The answer must consist of every line from the data that holds the string "distant".

Saved data entries:
____

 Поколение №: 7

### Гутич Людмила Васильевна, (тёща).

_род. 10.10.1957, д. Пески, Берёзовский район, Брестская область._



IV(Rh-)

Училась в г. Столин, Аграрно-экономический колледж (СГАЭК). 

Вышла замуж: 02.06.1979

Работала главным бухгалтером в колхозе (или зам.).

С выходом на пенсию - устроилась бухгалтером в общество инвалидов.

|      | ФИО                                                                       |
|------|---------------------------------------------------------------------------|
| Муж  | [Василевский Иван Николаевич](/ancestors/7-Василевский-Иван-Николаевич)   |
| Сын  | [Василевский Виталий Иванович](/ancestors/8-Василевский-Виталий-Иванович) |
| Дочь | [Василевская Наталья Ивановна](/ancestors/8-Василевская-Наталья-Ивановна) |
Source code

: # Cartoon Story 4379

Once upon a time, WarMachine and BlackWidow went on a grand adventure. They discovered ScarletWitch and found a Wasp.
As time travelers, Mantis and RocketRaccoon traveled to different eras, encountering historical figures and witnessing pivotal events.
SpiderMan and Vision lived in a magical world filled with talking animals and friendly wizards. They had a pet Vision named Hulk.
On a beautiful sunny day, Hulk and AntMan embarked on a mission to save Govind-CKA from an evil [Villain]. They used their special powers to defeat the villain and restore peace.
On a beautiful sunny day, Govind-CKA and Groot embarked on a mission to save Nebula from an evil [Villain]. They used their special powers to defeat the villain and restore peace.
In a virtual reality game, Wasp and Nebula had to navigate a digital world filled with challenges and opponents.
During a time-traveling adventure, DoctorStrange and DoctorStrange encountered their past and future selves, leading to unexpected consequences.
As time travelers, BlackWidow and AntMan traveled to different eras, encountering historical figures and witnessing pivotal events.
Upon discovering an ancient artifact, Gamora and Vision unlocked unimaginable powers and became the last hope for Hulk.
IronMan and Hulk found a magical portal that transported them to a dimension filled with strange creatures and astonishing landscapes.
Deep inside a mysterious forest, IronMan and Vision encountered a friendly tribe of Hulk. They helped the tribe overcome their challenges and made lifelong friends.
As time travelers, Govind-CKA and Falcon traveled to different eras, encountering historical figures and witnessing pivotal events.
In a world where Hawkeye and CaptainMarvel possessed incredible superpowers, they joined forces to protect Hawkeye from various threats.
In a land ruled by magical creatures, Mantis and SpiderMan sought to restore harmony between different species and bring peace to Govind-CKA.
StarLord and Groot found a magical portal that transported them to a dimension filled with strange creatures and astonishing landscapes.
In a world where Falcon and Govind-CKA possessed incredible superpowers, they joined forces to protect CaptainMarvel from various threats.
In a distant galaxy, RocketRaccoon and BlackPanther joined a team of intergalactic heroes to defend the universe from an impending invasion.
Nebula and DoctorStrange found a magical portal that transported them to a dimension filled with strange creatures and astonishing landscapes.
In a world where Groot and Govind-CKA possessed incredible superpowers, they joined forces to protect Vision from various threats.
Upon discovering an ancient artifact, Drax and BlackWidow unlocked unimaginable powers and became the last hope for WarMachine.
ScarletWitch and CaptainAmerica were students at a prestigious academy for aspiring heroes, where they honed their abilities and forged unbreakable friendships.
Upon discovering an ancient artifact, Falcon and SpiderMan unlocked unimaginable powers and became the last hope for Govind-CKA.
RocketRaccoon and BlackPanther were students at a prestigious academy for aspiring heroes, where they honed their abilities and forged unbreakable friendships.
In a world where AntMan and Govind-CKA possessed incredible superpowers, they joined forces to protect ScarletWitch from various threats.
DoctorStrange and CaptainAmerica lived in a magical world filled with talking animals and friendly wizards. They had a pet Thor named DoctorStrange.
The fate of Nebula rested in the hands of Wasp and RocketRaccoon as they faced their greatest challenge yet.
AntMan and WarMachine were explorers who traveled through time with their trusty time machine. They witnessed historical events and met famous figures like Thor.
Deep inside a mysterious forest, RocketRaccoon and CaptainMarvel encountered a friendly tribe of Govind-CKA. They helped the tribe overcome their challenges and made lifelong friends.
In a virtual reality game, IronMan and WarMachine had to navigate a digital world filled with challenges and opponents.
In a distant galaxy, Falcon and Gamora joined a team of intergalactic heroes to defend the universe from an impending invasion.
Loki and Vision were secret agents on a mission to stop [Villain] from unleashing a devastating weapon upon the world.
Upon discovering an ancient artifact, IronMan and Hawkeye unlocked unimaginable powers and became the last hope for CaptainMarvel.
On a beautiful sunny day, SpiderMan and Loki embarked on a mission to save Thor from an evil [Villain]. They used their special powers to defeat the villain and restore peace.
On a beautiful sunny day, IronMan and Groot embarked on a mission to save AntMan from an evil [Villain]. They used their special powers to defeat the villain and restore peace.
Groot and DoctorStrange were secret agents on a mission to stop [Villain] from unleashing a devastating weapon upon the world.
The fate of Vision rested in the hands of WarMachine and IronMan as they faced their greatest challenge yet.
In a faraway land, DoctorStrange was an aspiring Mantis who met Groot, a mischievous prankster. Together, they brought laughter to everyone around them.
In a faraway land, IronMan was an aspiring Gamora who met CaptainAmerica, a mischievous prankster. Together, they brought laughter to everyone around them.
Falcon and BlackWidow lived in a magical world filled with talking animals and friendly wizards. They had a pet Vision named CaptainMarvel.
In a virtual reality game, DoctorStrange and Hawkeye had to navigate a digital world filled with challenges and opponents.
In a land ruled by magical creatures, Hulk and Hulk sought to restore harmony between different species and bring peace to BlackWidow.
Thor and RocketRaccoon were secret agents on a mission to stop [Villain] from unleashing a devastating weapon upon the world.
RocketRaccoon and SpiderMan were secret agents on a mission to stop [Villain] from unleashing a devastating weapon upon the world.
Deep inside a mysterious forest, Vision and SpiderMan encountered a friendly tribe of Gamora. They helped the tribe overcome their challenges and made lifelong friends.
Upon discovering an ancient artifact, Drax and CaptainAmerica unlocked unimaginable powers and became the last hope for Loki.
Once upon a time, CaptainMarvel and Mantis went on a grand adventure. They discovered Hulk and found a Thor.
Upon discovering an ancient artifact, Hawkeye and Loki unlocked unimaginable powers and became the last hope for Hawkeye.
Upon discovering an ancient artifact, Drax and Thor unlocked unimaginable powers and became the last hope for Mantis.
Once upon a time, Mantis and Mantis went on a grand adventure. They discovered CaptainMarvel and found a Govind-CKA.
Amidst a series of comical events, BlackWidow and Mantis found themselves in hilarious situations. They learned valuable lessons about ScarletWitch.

____

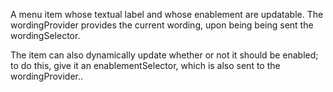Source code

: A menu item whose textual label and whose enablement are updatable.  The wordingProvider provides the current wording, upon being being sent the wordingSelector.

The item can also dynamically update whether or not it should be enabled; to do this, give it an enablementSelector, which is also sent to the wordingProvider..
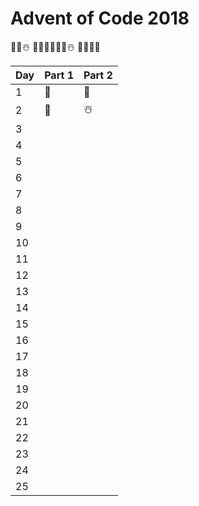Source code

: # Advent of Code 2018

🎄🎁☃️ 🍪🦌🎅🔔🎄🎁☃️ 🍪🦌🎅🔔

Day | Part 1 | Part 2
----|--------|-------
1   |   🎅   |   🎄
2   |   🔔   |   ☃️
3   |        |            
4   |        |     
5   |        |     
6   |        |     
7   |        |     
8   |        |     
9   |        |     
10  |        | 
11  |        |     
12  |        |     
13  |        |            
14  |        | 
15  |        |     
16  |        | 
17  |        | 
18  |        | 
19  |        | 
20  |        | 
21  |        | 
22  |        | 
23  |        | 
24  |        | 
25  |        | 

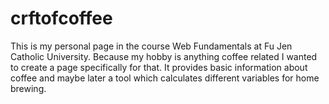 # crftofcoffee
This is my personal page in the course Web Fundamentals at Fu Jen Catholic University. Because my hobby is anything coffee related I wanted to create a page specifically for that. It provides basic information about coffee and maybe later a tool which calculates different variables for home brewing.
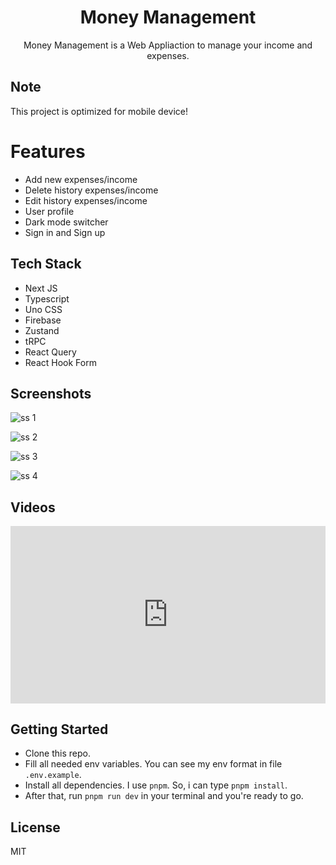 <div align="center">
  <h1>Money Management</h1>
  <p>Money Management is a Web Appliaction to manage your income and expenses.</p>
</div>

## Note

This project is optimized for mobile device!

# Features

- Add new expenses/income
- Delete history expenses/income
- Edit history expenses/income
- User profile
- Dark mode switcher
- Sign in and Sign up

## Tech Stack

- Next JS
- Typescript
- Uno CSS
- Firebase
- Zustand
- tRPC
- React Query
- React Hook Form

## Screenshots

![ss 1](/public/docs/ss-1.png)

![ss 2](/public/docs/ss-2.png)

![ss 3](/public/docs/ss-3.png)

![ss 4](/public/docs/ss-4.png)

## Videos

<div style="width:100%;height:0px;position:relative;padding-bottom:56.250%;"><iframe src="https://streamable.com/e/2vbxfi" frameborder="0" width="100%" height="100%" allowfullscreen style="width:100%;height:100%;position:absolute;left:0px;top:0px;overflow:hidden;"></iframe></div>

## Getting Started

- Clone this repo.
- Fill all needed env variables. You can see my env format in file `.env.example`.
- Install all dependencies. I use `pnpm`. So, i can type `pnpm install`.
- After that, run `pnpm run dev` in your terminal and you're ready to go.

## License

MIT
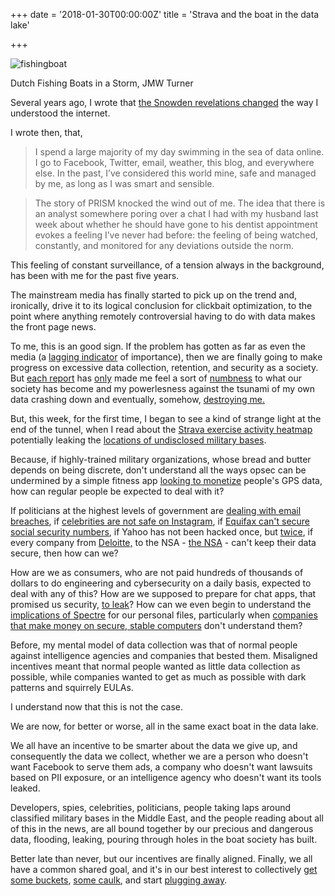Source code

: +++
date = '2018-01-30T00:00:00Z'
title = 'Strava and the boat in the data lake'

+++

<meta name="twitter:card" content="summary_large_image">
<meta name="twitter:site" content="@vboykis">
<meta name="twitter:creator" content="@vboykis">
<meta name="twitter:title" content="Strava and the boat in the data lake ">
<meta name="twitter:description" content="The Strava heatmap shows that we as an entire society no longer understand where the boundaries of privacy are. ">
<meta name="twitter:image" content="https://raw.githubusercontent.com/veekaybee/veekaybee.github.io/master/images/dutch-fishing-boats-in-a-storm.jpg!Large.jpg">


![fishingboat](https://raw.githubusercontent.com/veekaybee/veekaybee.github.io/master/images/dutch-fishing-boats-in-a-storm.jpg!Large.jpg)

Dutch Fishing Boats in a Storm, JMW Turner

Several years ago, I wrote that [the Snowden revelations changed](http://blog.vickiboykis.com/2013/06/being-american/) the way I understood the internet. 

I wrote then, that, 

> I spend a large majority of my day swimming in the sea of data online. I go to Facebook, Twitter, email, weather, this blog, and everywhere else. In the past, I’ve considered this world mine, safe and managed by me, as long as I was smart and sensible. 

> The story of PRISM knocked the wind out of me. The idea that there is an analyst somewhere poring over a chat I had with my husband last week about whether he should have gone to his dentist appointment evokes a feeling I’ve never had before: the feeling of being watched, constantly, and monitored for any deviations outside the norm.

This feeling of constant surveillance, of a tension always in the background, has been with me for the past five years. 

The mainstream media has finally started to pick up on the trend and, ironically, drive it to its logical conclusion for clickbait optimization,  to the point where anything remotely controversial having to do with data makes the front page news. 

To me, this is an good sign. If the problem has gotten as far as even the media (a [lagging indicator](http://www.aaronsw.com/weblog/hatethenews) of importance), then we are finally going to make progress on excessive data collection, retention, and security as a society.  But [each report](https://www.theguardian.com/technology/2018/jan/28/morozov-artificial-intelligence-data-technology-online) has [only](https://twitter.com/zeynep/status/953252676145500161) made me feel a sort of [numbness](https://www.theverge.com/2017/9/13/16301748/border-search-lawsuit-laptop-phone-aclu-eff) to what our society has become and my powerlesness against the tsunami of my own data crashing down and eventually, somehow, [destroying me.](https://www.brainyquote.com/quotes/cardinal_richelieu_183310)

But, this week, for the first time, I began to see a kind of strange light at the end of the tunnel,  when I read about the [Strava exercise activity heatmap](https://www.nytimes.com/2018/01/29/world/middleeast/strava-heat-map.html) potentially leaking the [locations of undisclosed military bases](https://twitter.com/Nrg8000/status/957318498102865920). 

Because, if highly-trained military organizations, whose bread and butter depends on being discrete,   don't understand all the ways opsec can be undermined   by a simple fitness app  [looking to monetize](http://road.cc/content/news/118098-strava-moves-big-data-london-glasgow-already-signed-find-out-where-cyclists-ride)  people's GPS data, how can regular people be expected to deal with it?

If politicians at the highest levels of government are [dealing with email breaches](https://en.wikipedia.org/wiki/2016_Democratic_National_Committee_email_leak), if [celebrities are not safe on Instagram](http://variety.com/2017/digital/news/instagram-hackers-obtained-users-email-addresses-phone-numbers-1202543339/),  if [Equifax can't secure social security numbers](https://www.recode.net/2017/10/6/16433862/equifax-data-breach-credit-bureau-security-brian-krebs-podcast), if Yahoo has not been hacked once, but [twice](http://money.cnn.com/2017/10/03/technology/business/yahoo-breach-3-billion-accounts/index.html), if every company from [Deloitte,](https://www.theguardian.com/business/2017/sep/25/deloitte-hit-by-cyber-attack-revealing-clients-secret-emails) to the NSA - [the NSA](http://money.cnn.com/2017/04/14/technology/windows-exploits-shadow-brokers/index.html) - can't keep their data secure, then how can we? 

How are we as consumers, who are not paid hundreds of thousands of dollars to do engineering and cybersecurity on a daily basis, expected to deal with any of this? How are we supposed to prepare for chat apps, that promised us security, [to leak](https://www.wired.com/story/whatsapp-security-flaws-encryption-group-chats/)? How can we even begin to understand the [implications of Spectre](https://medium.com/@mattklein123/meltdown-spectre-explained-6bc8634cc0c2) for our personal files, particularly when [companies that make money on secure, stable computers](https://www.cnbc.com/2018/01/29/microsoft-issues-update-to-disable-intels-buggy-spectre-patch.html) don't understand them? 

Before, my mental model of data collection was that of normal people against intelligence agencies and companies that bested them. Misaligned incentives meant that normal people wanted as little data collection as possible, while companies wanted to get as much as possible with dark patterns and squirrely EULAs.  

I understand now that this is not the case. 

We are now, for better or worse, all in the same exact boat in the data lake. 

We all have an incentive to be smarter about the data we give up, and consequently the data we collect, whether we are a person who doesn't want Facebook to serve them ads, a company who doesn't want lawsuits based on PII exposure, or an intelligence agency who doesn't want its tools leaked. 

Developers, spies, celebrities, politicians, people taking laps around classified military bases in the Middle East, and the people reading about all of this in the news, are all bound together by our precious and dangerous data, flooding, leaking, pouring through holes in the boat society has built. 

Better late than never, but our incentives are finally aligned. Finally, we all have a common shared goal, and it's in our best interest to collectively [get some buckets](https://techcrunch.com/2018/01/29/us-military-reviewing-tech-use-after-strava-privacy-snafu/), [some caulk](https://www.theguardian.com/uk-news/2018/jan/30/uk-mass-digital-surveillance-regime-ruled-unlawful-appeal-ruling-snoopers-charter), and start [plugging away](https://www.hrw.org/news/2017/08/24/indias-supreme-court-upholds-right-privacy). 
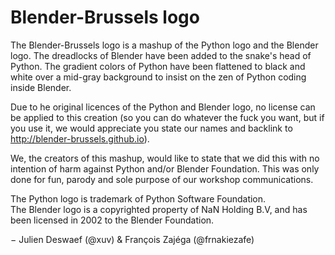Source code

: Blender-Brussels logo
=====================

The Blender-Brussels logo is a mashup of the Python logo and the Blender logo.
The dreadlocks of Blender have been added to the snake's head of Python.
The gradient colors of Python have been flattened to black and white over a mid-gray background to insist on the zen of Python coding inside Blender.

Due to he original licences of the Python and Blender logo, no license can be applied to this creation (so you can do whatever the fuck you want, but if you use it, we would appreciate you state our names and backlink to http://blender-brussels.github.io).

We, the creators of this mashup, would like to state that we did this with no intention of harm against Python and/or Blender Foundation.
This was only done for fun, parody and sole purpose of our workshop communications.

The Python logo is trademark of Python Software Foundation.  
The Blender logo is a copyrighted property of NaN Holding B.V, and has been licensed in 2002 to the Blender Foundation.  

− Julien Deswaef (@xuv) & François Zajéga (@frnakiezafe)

____

**Problem solution:**
In a distant galaxy, RocketRaccoon and BlackPanther joined a team of intergalactic heroes to defend the universe from an impending invasion.
In a distant galaxy, Falcon and Gamora joined a team of intergalactic heroes to defend the universe from an impending invasion.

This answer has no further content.